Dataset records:
__________________________________________________

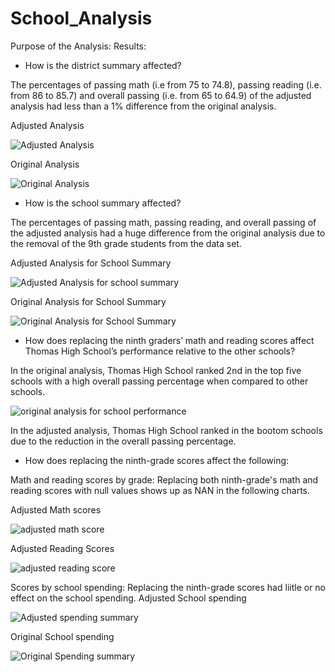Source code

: # School_Analysis
Purpose of the Analysis:
Results:
* How is the district summary affected?
 
 The percentages of passing math (i.e from 75	to 74.8), passing reading (i.e. from 86 to 85.7) and overall passing (i.e. from 65 to 64.9) of the adjusted analysis had less than a 1% difference from the original analysis.
 
 Adjusted Analysis
 
 ![Adjusted Analysis](https://user-images.githubusercontent.com/104453593/171750347-093b1fd1-d6f1-4eeb-ab66-f9f5a8ea2cf5.PNG)
 
 
 Original Analysis

 ![Original Analysis](https://user-images.githubusercontent.com/104453593/171750428-85028aa3-c812-42e5-b820-7f5276464108.PNG)


 * How is the school summary affected?
  
  The percentages of passing math, passing reading, and overall passing of the adjusted analysis had a huge difference from the original analysis due to the removal of the 9th grade students from the data set.
  
  Adjusted Analysis for School Summary
  
  ![Adjusted Analysis for school summary](https://user-images.githubusercontent.com/104453593/171753844-c356b3a3-31f1-4280-98f6-b2102e4dec07.PNG)


  Original Analysis for School Summary
  
  
 ![Original Analysis for School Summary](https://user-images.githubusercontent.com/104453593/171753855-f9865bfa-ccb9-4d50-b6cc-7f82cf03d4c4.PNG)

  
 * How does replacing the ninth graders’ math and reading scores affect Thomas High School’s performance relative to the other schools?
 
  In the original analysis, Thomas High School ranked 2nd in the top five schools with a high overall passing percentage when compared to other schools.
  
  ![original analysis for school performance](https://user-images.githubusercontent.com/104453593/171765046-813da092-80d1-4f43-9b9c-daac12b1fc34.PNG)

  
  In the adjusted analysis, Thomas High School ranked in the bootom schools due to the reduction in the overall passing percentage.
 
 * How does replacing the ninth-grade scores affect the following:
 
Math and reading scores by grade: 
Replacing both ninth-grade's math and reading scores with null values shows up as NAN in the following charts.

Adjusted Math scores



![adjusted math score](https://user-images.githubusercontent.com/104453593/171767840-502f3600-d15a-481c-9a28-78475a455012.PNG)



Adjusted Reading Scores


![adjusted reading score](https://user-images.githubusercontent.com/104453593/171767884-b4442234-e642-46bd-ad9e-fdbfab72e1ff.PNG)


Scores by school spending:
Replacing the ninth-grade scores had liitle or no effect on the school spending.
Adjusted School spending

![Adjusted spending summary](https://user-images.githubusercontent.com/104453593/171768440-71ff51b0-e088-431a-9dc4-a199968d71a6.PNG)


Original School spending

![Original Spending summary](https://user-images.githubusercontent.com/104453593/171768470-25119a87-a04a-4111-9804-19aa55732138.PNG)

__________________________________________________

## Work task
Write all the entries again word for word, minus the pictures.

## Answer section
Source code

: # School_Analysis
Purpose of the Analysis:
Results:
* How is the district summary affected?
 
 The percentages of passing math (i.e from 75	to 74.8), passing reading (i.e. from 86 to 85.7) and overall passing (i.e. from 65 to 64.9) of the adjusted analysis had less than a 1% difference from the original analysis.
 
 Adjusted Analysis
 
 ![Adjusted Analysis](https://user-images.githubusercontent.com/104453593/171750347-093b1fd1-d6f1-4eeb-ab66-f9f5a8ea2cf5.PNG)
 
 
 Original Analysis

 ![Original Analysis](https://user-images.githubusercontent.com/104453593/171750428-85028aa3-c812-42e5-b820-7f5276464108.PNG)


 * How is the school summary affected?
  
  The percentages of passing math, passing reading, and overall passing of the adjusted analysis had a huge difference from the original analysis due to the removal of the 9th grade students from the data set.
  
  Adjusted Analysis for School Summary
  
  ![Adjusted Analysis for school summary](https://user-images.githubusercontent.com/104453593/171753844-c356b3a3-31f1-4280-98f6-b2102e4dec07.PNG)


  Original Analysis for School Summary
  
  
 ![Original Analysis for School Summary](https://user-images.githubusercontent.com/104453593/171753855-f9865bfa-ccb9-4d50-b6cc-7f82cf03d4c4.PNG)

  
 * How does replacing the ninth graders’ math and reading scores affect Thomas High School’s performance relative to the other schools?
 
  In the original analysis, Thomas High School ranked 2nd in the top five schools with a high overall passing percentage when compared to other schools.
  
  ![original analysis for school performance](https://user-images.githubusercontent.com/104453593/171765046-813da092-80d1-4f43-9b9c-daac12b1fc34.PNG)

  
  In the adjusted analysis, Thomas High School ranked in the bootom schools due to the reduction in the overall passing percentage.
 
 * How does replacing the ninth-grade scores affect the following:
 
Math and reading scores by grade: 
Replacing both ninth-grade's math and reading scores with null values shows up as NAN in the following charts.

Adjusted Math scores



![adjusted math score](https://user-images.githubusercontent.com/104453593/171767840-502f3600-d15a-481c-9a28-78475a455012.PNG)



Adjusted Reading Scores


![adjusted reading score](https://user-images.githubusercontent.com/104453593/171767884-b4442234-e642-46bd-ad9e-fdbfab72e1ff.PNG)


Scores by school spending:
Replacing the ninth-grade scores had liitle or no effect on the school spending.
Adjusted School spending

![Adjusted spending summary](https://user-images.githubusercontent.com/104453593/171768440-71ff51b0-e088-431a-9dc4-a199968d71a6.PNG)


Original School spending

![Original Spending summary](https://user-images.githubusercontent.com/104453593/171768470-25119a87-a04a-4111-9804-19aa55732138.PNG)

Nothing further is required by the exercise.